+++ Records for this task +++

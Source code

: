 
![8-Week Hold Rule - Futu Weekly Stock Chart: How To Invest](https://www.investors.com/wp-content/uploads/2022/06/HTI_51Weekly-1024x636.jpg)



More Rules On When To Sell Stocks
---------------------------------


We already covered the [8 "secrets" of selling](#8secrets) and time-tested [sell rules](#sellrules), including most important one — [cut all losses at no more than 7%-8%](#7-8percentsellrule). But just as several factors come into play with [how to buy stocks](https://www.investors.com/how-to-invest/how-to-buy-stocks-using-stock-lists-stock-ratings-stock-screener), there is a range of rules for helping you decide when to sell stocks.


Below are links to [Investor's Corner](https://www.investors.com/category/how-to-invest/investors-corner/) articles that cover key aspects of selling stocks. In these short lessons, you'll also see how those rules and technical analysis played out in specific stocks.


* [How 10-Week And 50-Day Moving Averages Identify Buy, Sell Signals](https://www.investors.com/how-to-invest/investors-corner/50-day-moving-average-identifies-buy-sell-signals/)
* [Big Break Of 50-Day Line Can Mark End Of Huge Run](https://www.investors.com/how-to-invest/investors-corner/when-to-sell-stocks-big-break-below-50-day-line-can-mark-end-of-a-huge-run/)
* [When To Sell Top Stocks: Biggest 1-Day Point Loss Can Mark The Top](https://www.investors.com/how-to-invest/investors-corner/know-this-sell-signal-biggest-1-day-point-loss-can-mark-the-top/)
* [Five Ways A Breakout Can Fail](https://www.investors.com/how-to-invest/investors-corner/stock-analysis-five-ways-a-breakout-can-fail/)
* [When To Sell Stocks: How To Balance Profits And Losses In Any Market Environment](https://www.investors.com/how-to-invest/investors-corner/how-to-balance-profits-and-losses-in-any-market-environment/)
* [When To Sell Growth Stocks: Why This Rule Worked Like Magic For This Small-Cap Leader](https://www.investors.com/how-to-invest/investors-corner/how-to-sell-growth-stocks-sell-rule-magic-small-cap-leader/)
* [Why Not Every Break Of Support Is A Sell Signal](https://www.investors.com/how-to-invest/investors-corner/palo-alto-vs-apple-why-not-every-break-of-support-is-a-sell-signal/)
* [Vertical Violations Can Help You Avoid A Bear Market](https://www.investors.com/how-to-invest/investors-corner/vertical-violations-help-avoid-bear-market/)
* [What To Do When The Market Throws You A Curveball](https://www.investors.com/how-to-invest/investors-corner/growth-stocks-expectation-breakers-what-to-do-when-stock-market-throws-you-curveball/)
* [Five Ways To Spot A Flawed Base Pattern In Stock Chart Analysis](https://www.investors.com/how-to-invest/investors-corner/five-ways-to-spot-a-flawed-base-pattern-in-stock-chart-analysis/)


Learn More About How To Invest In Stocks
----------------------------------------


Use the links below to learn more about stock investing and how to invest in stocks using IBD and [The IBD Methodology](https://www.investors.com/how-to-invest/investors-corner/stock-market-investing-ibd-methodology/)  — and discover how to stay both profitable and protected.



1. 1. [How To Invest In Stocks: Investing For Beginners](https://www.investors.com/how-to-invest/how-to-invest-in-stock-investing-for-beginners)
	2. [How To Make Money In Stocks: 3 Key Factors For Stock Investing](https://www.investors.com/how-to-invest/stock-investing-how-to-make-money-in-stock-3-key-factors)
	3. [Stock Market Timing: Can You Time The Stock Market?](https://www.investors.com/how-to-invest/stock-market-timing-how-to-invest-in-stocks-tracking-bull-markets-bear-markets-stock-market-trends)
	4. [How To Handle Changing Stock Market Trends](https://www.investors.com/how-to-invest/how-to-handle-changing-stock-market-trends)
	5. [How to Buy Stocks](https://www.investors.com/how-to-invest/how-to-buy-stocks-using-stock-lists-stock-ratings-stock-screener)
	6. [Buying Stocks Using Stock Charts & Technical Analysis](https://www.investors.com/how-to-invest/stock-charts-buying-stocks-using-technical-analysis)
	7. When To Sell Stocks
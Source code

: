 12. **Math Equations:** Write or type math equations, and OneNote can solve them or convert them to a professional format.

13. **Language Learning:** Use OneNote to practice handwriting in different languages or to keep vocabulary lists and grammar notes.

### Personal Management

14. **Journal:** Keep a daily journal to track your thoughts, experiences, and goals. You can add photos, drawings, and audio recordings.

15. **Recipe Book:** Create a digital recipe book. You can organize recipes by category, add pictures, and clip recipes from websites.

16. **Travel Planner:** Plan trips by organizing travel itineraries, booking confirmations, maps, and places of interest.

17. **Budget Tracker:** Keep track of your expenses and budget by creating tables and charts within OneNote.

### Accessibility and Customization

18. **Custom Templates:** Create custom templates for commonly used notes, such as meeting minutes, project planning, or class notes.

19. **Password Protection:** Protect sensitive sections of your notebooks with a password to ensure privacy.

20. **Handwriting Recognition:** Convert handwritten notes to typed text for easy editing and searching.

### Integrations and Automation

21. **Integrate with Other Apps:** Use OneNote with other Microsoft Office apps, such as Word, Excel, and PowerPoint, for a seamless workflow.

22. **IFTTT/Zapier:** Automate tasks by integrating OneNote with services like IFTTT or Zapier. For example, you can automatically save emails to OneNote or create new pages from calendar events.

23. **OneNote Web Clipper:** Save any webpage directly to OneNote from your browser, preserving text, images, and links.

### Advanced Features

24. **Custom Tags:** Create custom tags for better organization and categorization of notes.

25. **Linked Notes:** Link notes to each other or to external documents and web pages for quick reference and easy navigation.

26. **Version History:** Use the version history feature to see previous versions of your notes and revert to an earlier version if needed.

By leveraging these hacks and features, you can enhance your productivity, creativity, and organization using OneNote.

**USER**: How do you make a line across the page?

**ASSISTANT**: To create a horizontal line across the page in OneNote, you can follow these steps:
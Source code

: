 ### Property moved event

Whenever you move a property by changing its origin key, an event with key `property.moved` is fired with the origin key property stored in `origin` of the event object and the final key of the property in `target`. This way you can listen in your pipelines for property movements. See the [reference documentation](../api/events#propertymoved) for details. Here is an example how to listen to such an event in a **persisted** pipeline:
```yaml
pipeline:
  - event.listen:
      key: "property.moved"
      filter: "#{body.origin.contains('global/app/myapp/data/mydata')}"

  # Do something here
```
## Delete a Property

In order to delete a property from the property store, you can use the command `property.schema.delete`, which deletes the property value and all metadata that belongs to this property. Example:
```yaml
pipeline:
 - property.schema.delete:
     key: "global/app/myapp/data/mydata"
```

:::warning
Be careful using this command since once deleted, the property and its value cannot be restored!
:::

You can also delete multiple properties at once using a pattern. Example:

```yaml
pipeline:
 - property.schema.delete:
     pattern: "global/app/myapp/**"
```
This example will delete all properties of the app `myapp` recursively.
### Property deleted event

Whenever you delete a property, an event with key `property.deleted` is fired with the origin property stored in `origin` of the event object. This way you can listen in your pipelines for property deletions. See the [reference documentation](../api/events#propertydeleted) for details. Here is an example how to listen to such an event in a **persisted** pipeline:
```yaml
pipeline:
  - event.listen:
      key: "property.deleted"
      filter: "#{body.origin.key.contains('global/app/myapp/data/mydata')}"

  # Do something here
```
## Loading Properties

+++

— What the task asks —
Reproduce the data in full. Nothing in it may be altered.

— Written response —
Source code

: 
![8-Week Hold Rule - Futu Weekly Stock Chart: How To Invest](https://www.investors.com/wp-content/uploads/2022/06/HTI_51Weekly-1024x636.jpg)



More Rules On When To Sell Stocks
---------------------------------


We already covered the [8 "secrets" of selling](#8secrets) and time-tested [sell rules](#sellrules), including most important one — [cut all losses at no more than 7%-8%](#7-8percentsellrule). But just as several factors come into play with [how to buy stocks](https://www.investors.com/how-to-invest/how-to-buy-stocks-using-stock-lists-stock-ratings-stock-screener), there is a range of rules for helping you decide when to sell stocks.


Below are links to [Investor's Corner](https://www.investors.com/category/how-to-invest/investors-corner/) articles that cover key aspects of selling stocks. In these short lessons, you'll also see how those rules and technical analysis played out in specific stocks.


* [How 10-Week And 50-Day Moving Averages Identify Buy, Sell Signals](https://www.investors.com/how-to-invest/investors-corner/50-day-moving-average-identifies-buy-sell-signals/)
* [Big Break Of 50-Day Line Can Mark End Of Huge Run](https://www.investors.com/how-to-invest/investors-corner/when-to-sell-stocks-big-break-below-50-day-line-can-mark-end-of-a-huge-run/)
* [When To Sell Top Stocks: Biggest 1-Day Point Loss Can Mark The Top](https://www.investors.com/how-to-invest/investors-corner/know-this-sell-signal-biggest-1-day-point-loss-can-mark-the-top/)
* [Five Ways A Breakout Can Fail](https://www.investors.com/how-to-invest/investors-corner/stock-analysis-five-ways-a-breakout-can-fail/)
* [When To Sell Stocks: How To Balance Profits And Losses In Any Market Environment](https://www.investors.com/how-to-invest/investors-corner/how-to-balance-profits-and-losses-in-any-market-environment/)
* [When To Sell Growth Stocks: Why This Rule Worked Like Magic For This Small-Cap Leader](https://www.investors.com/how-to-invest/investors-corner/how-to-sell-growth-stocks-sell-rule-magic-small-cap-leader/)
* [Why Not Every Break Of Support Is A Sell Signal](https://www.investors.com/how-to-invest/investors-corner/palo-alto-vs-apple-why-not-every-break-of-support-is-a-sell-signal/)
* [Vertical Violations Can Help You Avoid A Bear Market](https://www.investors.com/how-to-invest/investors-corner/vertical-violations-help-avoid-bear-market/)
* [What To Do When The Market Throws You A Curveball](https://www.investors.com/how-to-invest/investors-corner/growth-stocks-expectation-breakers-what-to-do-when-stock-market-throws-you-curveball/)
* [Five Ways To Spot A Flawed Base Pattern In Stock Chart Analysis](https://www.investors.com/how-to-invest/investors-corner/five-ways-to-spot-a-flawed-base-pattern-in-stock-chart-analysis/)


Learn More About How To Invest In Stocks
----------------------------------------


Use the links below to learn more about stock investing and how to invest in stocks using IBD and [The IBD Methodology](https://www.investors.com/how-to-invest/investors-corner/stock-market-investing-ibd-methodology/)  — and discover how to stay both profitable and protected.



1. 1. [How To Invest In Stocks: Investing For Beginners](https://www.investors.com/how-to-invest/how-to-invest-in-stock-investing-for-beginners)
	2. [How To Make Money In Stocks: 3 Key Factors For Stock Investing](https://www.investors.com/how-to-invest/stock-investing-how-to-make-money-in-stock-3-key-factors)
	3. [Stock Market Timing: Can You Time The Stock Market?](https://www.investors.com/how-to-invest/stock-market-timing-how-to-invest-in-stocks-tracking-bull-markets-bear-markets-stock-market-trends)
	4. [How To Handle Changing Stock Market Trends](https://www.investors.com/how-to-invest/how-to-handle-changing-stock-market-trends)
	5. [How to Buy Stocks](https://www.investors.com/how-to-invest/how-to-buy-stocks-using-stock-lists-stock-ratings-stock-screener)
	6. [Buying Stocks Using Stock Charts & Technical Analysis](https://www.investors.com/how-to-invest/stock-charts-buying-stocks-using-technical-analysis)
	7. When To Sell Stocks
Source code

: 12. **Math Equations:** Write or type math equations, and OneNote can solve them or convert them to a professional format.

13. **Language Learning:** Use OneNote to practice handwriting in different languages or to keep vocabulary lists and grammar notes.

### Personal Management

14. **Journal:** Keep a daily journal to track your thoughts, experiences, and goals. You can add photos, drawings, and audio recordings.

15. **Recipe Book:** Create a digital recipe book. You can organize recipes by category, add pictures, and clip recipes from websites.

16. **Travel Planner:** Plan trips by organizing travel itineraries, booking confirmations, maps, and places of interest.

17. **Budget Tracker:** Keep track of your expenses and budget by creating tables and charts within OneNote.

### Accessibility and Customization

18. **Custom Templates:** Create custom templates for commonly used notes, such as meeting minutes, project planning, or class notes.

19. **Password Protection:** Protect sensitive sections of your notebooks with a password to ensure privacy.

20. **Handwriting Recognition:** Convert handwritten notes to typed text for easy editing and searching.

### Integrations and Automation

21. **Integrate with Other Apps:** Use OneNote with other Microsoft Office apps, such as Word, Excel, and PowerPoint, for a seamless workflow.

22. **IFTTT/Zapier:** Automate tasks by integrating OneNote with services like IFTTT or Zapier. For example, you can automatically save emails to OneNote or create new pages from calendar events.

23. **OneNote Web Clipper:** Save any webpage directly to OneNote from your browser, preserving text, images, and links.

### Advanced Features

24. **Custom Tags:** Create custom tags for better organization and categorization of notes.

25. **Linked Notes:** Link notes to each other or to external documents and web pages for quick reference and easy navigation.

26. **Version History:** Use the version history feature to see previous versions of your notes and revert to an earlier version if needed.

By leveraging these hacks and features, you can enhance your productivity, creativity, and organization using OneNote.

**USER**: How do you make a line across the page?

**ASSISTANT**: To create a horizontal line across the page in OneNote, you can follow these steps:
Source code

: ### Property moved event

Whenever you move a property by changing its origin key, an event with key `property.moved` is fired with the origin key property stored in `origin` of the event object and the final key of the property in `target`. This way you can listen in your pipelines for property movements. See the [reference documentation](../api/events#propertymoved) for details. Here is an example how to listen to such an event in a **persisted** pipeline:
```yaml
pipeline:
  - event.listen:
      key: "property.moved"
      filter: "#{body.origin.contains('global/app/myapp/data/mydata')}"

  # Do something here
```
## Delete a Property

In order to delete a property from the property store, you can use the command `property.schema.delete`, which deletes the property value and all metadata that belongs to this property. Example:
```yaml
pipeline:
 - property.schema.delete:
     key: "global/app/myapp/data/mydata"
```

:::warning
Be careful using this command since once deleted, the property and its value cannot be restored!
:::

You can also delete multiple properties at once using a pattern. Example:

```yaml
pipeline:
 - property.schema.delete:
     pattern: "global/app/myapp/**"
```
This example will delete all properties of the app `myapp` recursively.
### Property deleted event

Whenever you delete a property, an event with key `property.deleted` is fired with the origin property stored in `origin` of the event object. This way you can listen in your pipelines for property deletions. See the [reference documentation](../api/events#propertydeleted) for details. Here is an example how to listen to such an event in a **persisted** pipeline:
```yaml
pipeline:
  - event.listen:
      key: "property.deleted"
      filter: "#{body.origin.key.contains('global/app/myapp/data/mydata')}"

  # Do something here
```
## Loading Properties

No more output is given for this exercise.